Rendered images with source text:
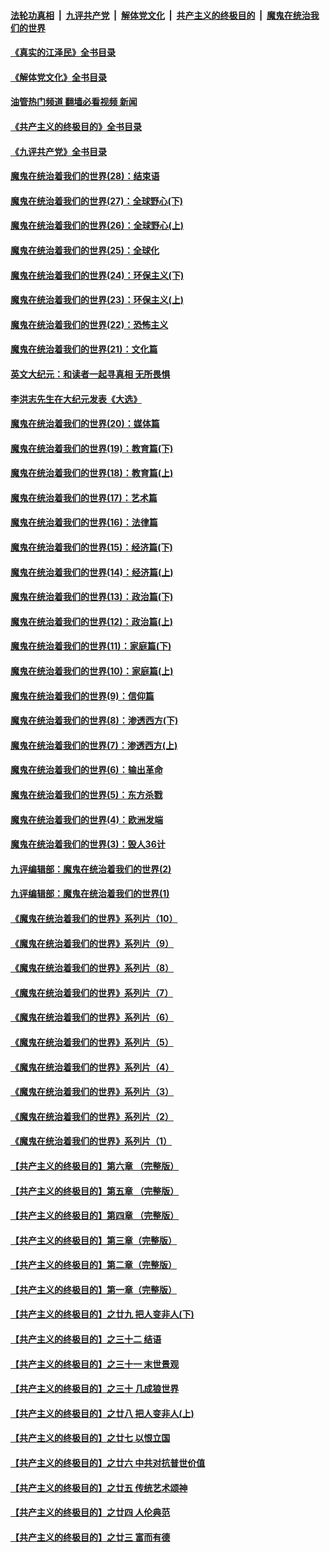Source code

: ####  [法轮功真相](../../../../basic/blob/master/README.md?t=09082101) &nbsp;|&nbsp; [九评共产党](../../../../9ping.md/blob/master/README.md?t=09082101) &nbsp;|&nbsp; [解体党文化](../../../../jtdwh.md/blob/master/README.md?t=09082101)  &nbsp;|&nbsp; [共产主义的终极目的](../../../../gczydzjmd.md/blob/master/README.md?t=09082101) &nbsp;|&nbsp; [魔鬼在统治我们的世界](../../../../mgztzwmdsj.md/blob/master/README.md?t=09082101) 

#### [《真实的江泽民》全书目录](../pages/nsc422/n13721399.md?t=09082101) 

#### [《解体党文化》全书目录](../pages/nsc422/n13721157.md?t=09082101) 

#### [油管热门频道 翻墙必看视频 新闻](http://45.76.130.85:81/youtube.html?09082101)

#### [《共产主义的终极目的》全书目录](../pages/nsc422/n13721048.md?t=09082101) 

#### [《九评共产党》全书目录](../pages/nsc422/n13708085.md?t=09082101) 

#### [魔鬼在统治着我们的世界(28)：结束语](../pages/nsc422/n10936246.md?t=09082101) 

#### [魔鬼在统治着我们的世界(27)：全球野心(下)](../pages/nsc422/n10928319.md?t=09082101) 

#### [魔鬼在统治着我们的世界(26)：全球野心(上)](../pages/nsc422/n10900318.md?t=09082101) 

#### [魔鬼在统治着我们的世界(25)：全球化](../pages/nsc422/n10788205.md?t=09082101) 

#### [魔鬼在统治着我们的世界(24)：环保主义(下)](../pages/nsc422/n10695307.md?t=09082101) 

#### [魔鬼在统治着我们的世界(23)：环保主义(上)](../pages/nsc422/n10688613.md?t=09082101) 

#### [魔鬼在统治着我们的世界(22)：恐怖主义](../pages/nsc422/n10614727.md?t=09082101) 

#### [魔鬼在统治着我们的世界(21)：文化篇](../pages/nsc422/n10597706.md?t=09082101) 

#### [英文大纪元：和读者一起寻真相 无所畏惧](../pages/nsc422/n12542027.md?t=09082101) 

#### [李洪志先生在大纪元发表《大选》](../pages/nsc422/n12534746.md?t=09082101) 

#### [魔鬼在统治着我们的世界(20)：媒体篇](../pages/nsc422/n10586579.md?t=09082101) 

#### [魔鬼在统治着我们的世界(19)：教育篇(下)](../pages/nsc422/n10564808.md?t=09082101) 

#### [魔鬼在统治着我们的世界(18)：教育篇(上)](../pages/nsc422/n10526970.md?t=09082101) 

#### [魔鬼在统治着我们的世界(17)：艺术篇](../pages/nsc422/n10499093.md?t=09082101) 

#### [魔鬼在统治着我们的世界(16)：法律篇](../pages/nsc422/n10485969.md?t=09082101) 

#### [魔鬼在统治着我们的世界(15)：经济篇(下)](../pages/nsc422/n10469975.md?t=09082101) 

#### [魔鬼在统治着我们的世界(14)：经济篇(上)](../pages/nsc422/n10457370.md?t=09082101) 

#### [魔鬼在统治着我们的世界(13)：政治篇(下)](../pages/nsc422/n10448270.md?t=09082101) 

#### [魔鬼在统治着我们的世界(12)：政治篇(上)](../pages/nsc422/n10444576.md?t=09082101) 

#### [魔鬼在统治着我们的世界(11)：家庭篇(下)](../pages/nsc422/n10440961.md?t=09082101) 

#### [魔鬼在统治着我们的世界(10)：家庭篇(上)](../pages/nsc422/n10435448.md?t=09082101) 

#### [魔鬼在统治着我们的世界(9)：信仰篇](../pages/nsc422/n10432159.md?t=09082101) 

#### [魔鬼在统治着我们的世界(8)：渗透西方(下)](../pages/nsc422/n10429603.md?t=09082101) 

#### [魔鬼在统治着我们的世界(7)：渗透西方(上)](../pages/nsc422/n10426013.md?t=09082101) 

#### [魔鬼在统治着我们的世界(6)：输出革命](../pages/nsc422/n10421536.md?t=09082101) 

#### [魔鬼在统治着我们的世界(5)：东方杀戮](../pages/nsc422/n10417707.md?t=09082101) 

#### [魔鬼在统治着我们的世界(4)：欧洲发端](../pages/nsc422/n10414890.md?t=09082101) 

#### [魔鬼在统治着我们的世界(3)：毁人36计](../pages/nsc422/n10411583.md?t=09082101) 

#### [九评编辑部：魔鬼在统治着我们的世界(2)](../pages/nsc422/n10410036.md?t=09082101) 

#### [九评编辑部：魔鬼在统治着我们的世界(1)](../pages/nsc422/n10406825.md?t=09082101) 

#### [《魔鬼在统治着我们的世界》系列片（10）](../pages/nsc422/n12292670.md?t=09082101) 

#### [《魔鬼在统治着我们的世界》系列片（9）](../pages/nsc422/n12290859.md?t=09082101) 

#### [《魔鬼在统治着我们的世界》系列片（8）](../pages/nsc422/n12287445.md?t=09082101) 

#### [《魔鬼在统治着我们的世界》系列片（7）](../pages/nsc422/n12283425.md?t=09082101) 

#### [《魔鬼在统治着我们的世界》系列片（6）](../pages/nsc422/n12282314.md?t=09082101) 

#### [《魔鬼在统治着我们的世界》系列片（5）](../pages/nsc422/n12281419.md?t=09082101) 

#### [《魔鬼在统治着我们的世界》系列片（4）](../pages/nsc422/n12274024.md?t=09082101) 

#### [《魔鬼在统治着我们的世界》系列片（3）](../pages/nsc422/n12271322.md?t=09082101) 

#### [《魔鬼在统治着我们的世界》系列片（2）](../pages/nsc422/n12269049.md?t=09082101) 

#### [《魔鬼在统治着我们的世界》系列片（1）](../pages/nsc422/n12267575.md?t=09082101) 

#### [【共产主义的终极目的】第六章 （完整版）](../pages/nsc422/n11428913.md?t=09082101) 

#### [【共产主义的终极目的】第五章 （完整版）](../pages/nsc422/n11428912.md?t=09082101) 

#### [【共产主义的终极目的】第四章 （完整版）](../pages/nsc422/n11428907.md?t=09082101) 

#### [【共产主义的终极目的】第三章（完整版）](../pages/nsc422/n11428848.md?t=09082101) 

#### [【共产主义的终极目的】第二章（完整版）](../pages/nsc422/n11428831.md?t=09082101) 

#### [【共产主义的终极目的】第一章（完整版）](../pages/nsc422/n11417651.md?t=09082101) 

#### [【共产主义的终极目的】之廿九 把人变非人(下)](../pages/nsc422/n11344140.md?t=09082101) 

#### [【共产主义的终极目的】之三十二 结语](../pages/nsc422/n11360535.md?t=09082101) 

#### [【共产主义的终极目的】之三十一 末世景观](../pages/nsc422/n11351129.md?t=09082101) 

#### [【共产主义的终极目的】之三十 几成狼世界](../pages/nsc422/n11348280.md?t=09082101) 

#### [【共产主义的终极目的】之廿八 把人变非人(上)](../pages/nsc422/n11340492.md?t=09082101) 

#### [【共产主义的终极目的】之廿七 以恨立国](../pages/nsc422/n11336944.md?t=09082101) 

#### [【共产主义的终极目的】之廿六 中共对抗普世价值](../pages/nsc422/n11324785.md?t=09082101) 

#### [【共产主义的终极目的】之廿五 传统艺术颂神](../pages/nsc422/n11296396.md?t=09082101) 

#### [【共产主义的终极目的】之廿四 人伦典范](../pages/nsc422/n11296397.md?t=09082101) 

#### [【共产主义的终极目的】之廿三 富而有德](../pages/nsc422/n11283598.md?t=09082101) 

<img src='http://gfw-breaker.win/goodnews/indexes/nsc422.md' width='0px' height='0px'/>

---

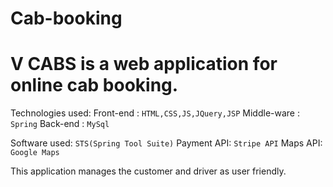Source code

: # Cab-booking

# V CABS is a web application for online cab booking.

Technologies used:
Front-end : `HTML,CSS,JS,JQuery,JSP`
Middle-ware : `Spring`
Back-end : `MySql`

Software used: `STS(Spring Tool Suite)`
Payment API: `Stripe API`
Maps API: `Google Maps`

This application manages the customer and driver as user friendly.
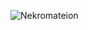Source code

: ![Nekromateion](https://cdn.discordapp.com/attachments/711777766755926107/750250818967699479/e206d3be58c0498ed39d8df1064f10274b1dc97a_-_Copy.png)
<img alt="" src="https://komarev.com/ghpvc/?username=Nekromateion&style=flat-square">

## What you are asked to do
Where the word "解体党文化" occurs in a line of the entries above, count that line, and reply with the total only.

## Response below
2